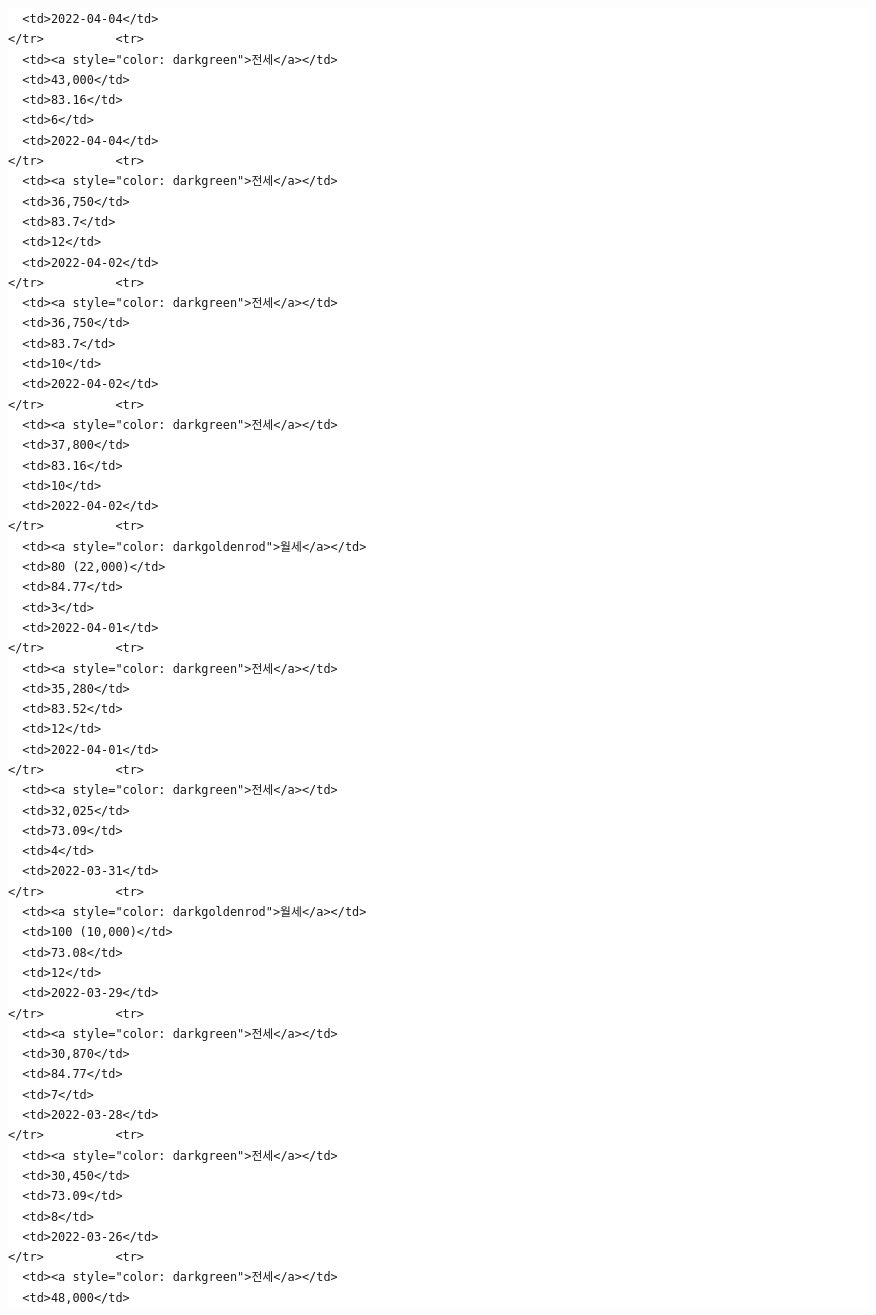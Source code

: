      <td>2022-04-04</td>
    </tr>          <tr>
      <td><a style="color: darkgreen">전세</a></td>
      <td>43,000</td>
      <td>83.16</td>
      <td>6</td>
      <td>2022-04-04</td>
    </tr>          <tr>
      <td><a style="color: darkgreen">전세</a></td>
      <td>36,750</td>
      <td>83.7</td>
      <td>12</td>
      <td>2022-04-02</td>
    </tr>          <tr>
      <td><a style="color: darkgreen">전세</a></td>
      <td>36,750</td>
      <td>83.7</td>
      <td>10</td>
      <td>2022-04-02</td>
    </tr>          <tr>
      <td><a style="color: darkgreen">전세</a></td>
      <td>37,800</td>
      <td>83.16</td>
      <td>10</td>
      <td>2022-04-02</td>
    </tr>          <tr>
      <td><a style="color: darkgoldenrod">월세</a></td>
      <td>80 (22,000)</td>
      <td>84.77</td>
      <td>3</td>
      <td>2022-04-01</td>
    </tr>          <tr>
      <td><a style="color: darkgreen">전세</a></td>
      <td>35,280</td>
      <td>83.52</td>
      <td>12</td>
      <td>2022-04-01</td>
    </tr>          <tr>
      <td><a style="color: darkgreen">전세</a></td>
      <td>32,025</td>
      <td>73.09</td>
      <td>4</td>
      <td>2022-03-31</td>
    </tr>          <tr>
      <td><a style="color: darkgoldenrod">월세</a></td>
      <td>100 (10,000)</td>
      <td>73.08</td>
      <td>12</td>
      <td>2022-03-29</td>
    </tr>          <tr>
      <td><a style="color: darkgreen">전세</a></td>
      <td>30,870</td>
      <td>84.77</td>
      <td>7</td>
      <td>2022-03-28</td>
    </tr>          <tr>
      <td><a style="color: darkgreen">전세</a></td>
      <td>30,450</td>
      <td>73.09</td>
      <td>8</td>
      <td>2022-03-26</td>
    </tr>          <tr>
      <td><a style="color: darkgreen">전세</a></td>
      <td>48,000</td>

^^^^

*EXERCISE BRIEF*. What you return must be the lines from the line holding "<td>2022-03-28</td>" through the final line of the material, word for word, and nothing more.

*ANSWER SECTION*.
      <td>2022-03-28</td>
    </tr>          <tr>
      <td><a style="color: darkgreen">전세</a></td>
      <td>30,450</td>
      <td>73.09</td>
      <td>8</td>
      <td>2022-03-26</td>
    </tr>          <tr>
      <td><a style="color: darkgreen">전세</a></td>
      <td>48,000</td>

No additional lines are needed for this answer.